Fotografía · Gastronomía · Sala · Equipo
Pucará es cocina peruana de encuentro en Madrid. La comida tiene color, altura y capas: exactamente lo que se pierde cuando un plato se fotografía de frente y con flash.
01 Mirar
Antes de reservar, casi nadie lee la carta: mira las fotos. Y las que encuentra suelen ser de tres tipos, todos malos: la foto del móvil de un cliente, la foto de banco de imágenes que no es de la casa, y la foto de agencia con luz plana donde todos los platos parecen iguales.
El problema de fondo es que la cocina peruana no se parece a la foto plana. Un cebiche tiene altura, un arroz con mariscos tiene volumen, un tiradito tiene transparencia. Si la luz no hace sombra, todo eso se cae.
02 Detectar
El patrón estaba en la propia cocina. Los platos se montan hacia arriba y con contraste de color: crema y coral, verde y oscuro. La decisión fue fotografiarlos casi a la altura de la mesa, para que la altura se vea, en vez de desde arriba.
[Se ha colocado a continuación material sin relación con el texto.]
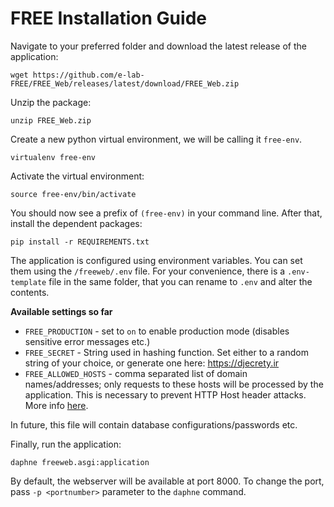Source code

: # FREE Installation Guide #

Navigate to your preferred folder and download the latest release of the application:

```
wget https://github.com/e-lab-FREE/FREE_Web/releases/latest/download/FREE_Web.zip 
```

Unzip the package:
```
unzip FREE_Web.zip
```

Create a new python virtual environment, we will be calling it `free-env`.
```
virtualenv free-env
```

Activate the virtual environment:
```
source free-env/bin/activate
```

You should now see a prefix of `(free-env)` in your command line. After that, install the dependent packages:
```
pip install -r REQUIREMENTS.txt
```

The application is configured using environment variables. You can set them using the `/freeweb/.env` file. For your convenience, there is a `.env-template` file in the same folder, that you can rename to `.env` and alter the contents.

**Available settings so far**

- `FREE_PRODUCTION` - set to `on` to enable production mode (disables sensitive error messages etc.)
- `FREE_SECRET` - String used in hashing function. Set either to a random string of your choice, or generate one here: https://djecrety.ir 
- `FREE_ALLOWED_HOSTS` - comma separated list of domain names/addresses; only requests to these hosts will be processed by the application. This is necessary to prevent HTTP Host header attacks. More info [here](https://docs.djangoproject.com/en/3.2/topics/security/#host-headers-virtual-hosting).

In future, this file will contain database configurations/passwords etc.

Finally, run the application:
```
daphne freeweb.asgi:application
```

By default, the webserver will be available at port 8000. To change the port, pass `-p <portnumber>` parameter to the `daphne` command.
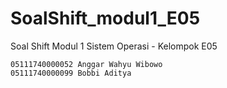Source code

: # SoalShift_modul1_E05
Soal Shift Modul 1 Sistem Operasi - Kelompok E05

```
05111740000052 Anggar Wahyu Wibowo 
05111740000099 Bobbi Aditya
```

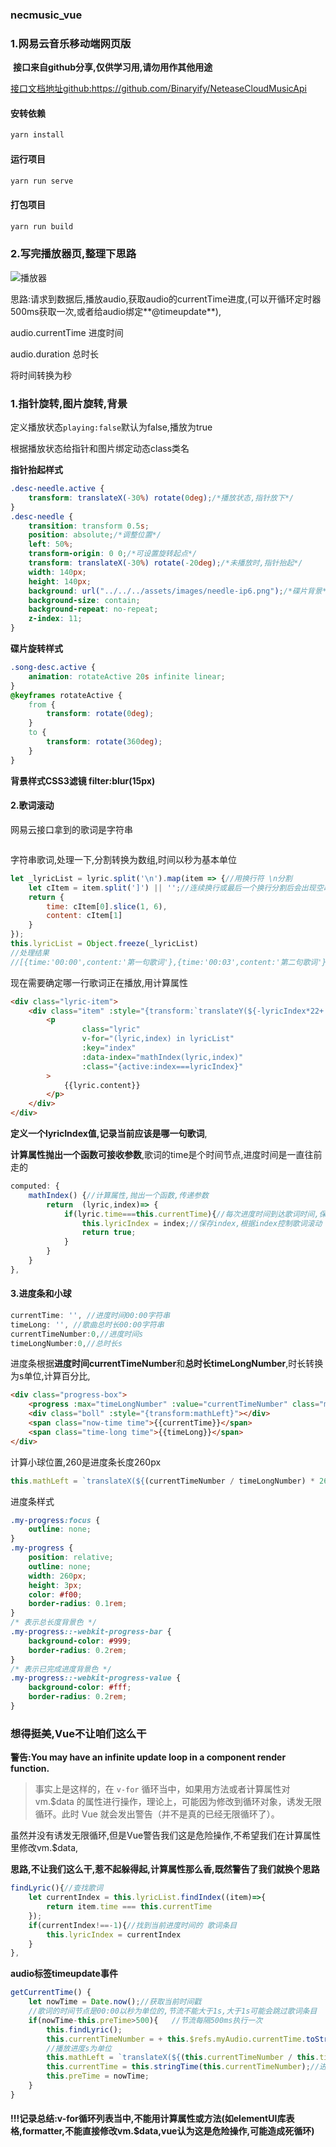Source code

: ### necmusic_vue
### 1.网易云音乐移动端网页版
​	**接口来自github分享,仅供学习用,请勿用作其他用途**

[接口文档地址github:<https://github.com/Binaryify/NeteaseCloudMusicApi> ](https://github.com/Binaryify/NeteaseCloudMusicApi)

#### 安转依赖

```javascript
yarn install
```

#### 运行项目

```javascript
yarn run serve
```

#### 打包项目

```javascript
yarn run build
```

### 2.写完播放器页,整理下思路

![播放器]( )

思路:请求到数据后,播放audio,获取audio的currentTime进度,(可以开循环定时器500ms获取一次,或者给audio绑定**@timeupdate**),

audio.currentTime 进度时间

audio.duration 总时长

将时间转换为秒

### 1.指针旋转,图片旋转,背景

定义播放状态`playing:false`默认为false,播放为true

根据播放状态给指针和图片绑定动态class类名

**指针抬起样式**

```css
.desc-needle.active {
    transform: translateX(-30%) rotate(0deg);/*播放状态,指针放下*/
}
.desc-needle {
    transition: transform 0.5s;
    position: absolute;/*调整位置*/
    left: 50%;
    transform-origin: 0 0;/*可设置旋转起点*/
    transform: translateX(-30%) rotate(-20deg);/*未播放时,指针抬起*/
    width: 140px;
    height: 140px;
    background: url("../../../assets/images/needle-ip6.png");/*碟片背景*/
    background-size: contain;
    background-repeat: no-repeat;
    z-index: 11;
}
```

**碟片旋转样式**

```css
.song-desc.active {
    animation: rotateActive 20s infinite linear;
}
@keyframes rotateActive {
    from {
        transform: rotate(0deg);
    }
    to {
        transform: rotate(360deg);
    }
}
```

**背景样式CSS3滤镜 filter:blur(15px)**

#### 2.歌词滚动

网易云接口拿到的歌词是字符串

```javascript

```

字符串歌词,处理一下,分割转换为数组,时间以秒为基本单位

```javascript
let _lyricList = lyric.split('\n').map(item => {//用换行符 \n分割
    let cItem = item.split(']') || '';//连续换行或最后一个换行分割后会出现空串,split出错
    return {
        time: cItem[0].slice(1, 6),
        content: cItem[1]
    }
});
this.lyricList = Object.freeze(_lyricList)
//处理结果
//[{time:'00:00',content:'第一句歌词'},{time:'00:03',content:'第二句歌词'}]
```

现在需要确定哪一行歌词正在播放,用计算属性

```html
<div class="lyric-item">
    <div class="item" :style="{transform:`translateY(${-lyricIndex*22+'px'})`}">
        <p
                class="lyric"
                v-for="(lyric,index) in lyricList"
                :key="index"
                :data-index="mathIndex(lyric,index)"
                :class="{active:index===lyricIndex}"
        >
            {{lyric.content}}
        </p>
    </div>
</div>
```

**定义一个lyricIndex值,记录当前应该是哪一句歌词**,

**计算属性抛出一个函数可接收参数**,歌词的time是个时间节点,进度时间是一直往前走的

```javascript
computed: {
    mathIndex() {//计算属性,抛出一个函数,传递参数
        return  (lyric,index)=> {
            if(lyric.time===this.currentTime){//每次进度时间到达歌词时间,保存Index
                this.lyricIndex = index;//保存index,根据index控制歌词滚动
                return true;
            }
        }
    }
},
```

#### 3.进度条和小球

```javascript
currentTime: '', //进度时间00:00字符串
timeLong: '', //歌曲总时长00:00字符串
currentTimeNumber:0,//进度时间s
timeLongNumber:0,//总时长s
```

进度条根据**进度时间currentTimeNumber**和**总时长timeLongNumber**,时长转换为s单位,计算百分比,

```html
<div class="progress-box">
    <progress :max="timeLongNumber" :value="currentTimeNumber" class="my-progress"></progress>
    <div class="boll" :style="{transform:mathLeft}"></div>
    <span class="now-time time">{{currentTime}}</span>
    <span class="time-long time">{{timeLong}}</span>
</div>
```

计算小球位置,260是进度条长度260px

```javascript
this.mathLeft = `translateX(${(currentTimeNumber / timeLongNumber) * 260 + "px"})`;
```

进度条样式

```css
.my-progress:focus {
    outline: none;
}
.my-progress {
    position: relative;
    outline: none;
    width: 260px;
    height: 3px;
    color: #f00;
    border-radius: 0.1rem;
}
/* 表示总长度背景色 */
.my-progress::-webkit-progress-bar {
    background-color: #999;
    border-radius: 0.2rem;
}
/* 表示已完成进度背景色 */
.my-progress::-webkit-progress-value {
    background-color: #fff;
    border-radius: 0.2rem;
}
```

### 想得挺美,Vue不让咱们这么干

**警告:You may have an infinite update loop in a component render function.**

> 事实上是这样的，在 `v-for` 循环当中，如果用方法或者计算属性对 vm.$data 的属性进行操作，理论上，可能因为修改到循环对象，诱发无限循环。此时 Vue 就会发出警告（并不是真的已经无限循环了）。 

虽然并没有诱发无限循环,但是Vue警告我们这是危险操作,不希望我们在计算属性里修改vm.$data,

**思路,不让我们这么干,惹不起躲得起,计算属性那么香,既然警告了我们就换个思路**

```javascript
findLyric(){//查找歌词
    let currentIndex = this.lyricList.findIndex((item)=>{
        return item.time === this.currentTime
    });
    if(currentIndex!==-1){//找到当前进度时间的 歌词条目
        this.lyricIndex = currentIndex
    }
},
```

**audio标签timeupdate事件**

```javascript
getCurrentTime() {
	let nowTime = Date.now();//获取当前时间戳
	//歌词的时间节点是00:00以秒为单位的,节流不能大于1s,大于1s可能会跳过歌词条目
	if(nowTime-this.preTime>500){   //节流每隔500ms执行一次
		this.findLyric();
		this.currentTimeNumber = + this.$refs.myAudio.currentTime.toString().split(".")[0]; 
        //播放进度s为单位
		this.mathLeft = `translateX(${(this.currentTimeNumber / this.timeLongNumber) * 260 + "px"})`;//进度条小球位置
		this.currentTime = this.stringTime(this.currentTimeNumber);//进度时间
		this.preTime = nowTime;
	}
}
```

#### !!!记录总结:v-for循环列表当中,不能用计算属性或方法(如elementUI库表格,formatter,不能直接修改vm.$data,vue认为这是危险操作,可能造成死循环)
La segunda decisión fue de fondo. La sala de Pucará tiene mármol claro, terciopelo mostaza y madera: se usó como decorado real en vez de llevar superficies de estudio. Así la foto del plato y la foto del local pertenecen al mismo sitio.
03 Ordenar
Cuatro decisiones tomadas con el jefe de cocina, antes del primer plato.
La cámara baja hasta donde está el comensal. Es lo que devuelve la altura del montaje y lo que hace que un cebiche se vea como se va a servir.
Luz lateral dura lo justo para marcar el relieve y la transparencia del pescado. Sin sombra no hay volumen; con sombra mal puesta no hay apetito.
Mármol, terciopelo mostaza y madera del propio local. Nada de superficies de estudio: quien mire la foto y luego entre tiene que reconocer el sitio.
El plato vende el pedido, la sala vende la reserva y el equipo vende la confianza. Las tres cosas se planifican el mismo día para que compartan luz y color.
04 Dar forma
Cebiche, arroz con mariscos, causas y entradas, más la sala en servicio y el equipo de cocina. Todo con el mismo tratamiento de color.
Por qué funciona
Las fotos se usan todos los días y en sitios que no controla nadie: la ficha de Google, el agregador de reparto, la reseña de un medio, la historia de un cliente. Cuanto más reconocible sea el color, más se acumula la marca en vez de dispersarse.
Y tener sala y equipo en el mismo banco de imágenes resuelve el mes siguiente: cuando hay que publicar y no hay sesión, ya existe material que pertenece a la misma casa.
Qué se entrega
No en la foto suelta, sino en todo lo que hay que publicar después. Esto es lo que se entrega:
El banco de imágenes se organiza por plato y por uso, así que la foto que hace falta para una historia o para el agregador ya está recortada y no hay que pedir una sesión nueva.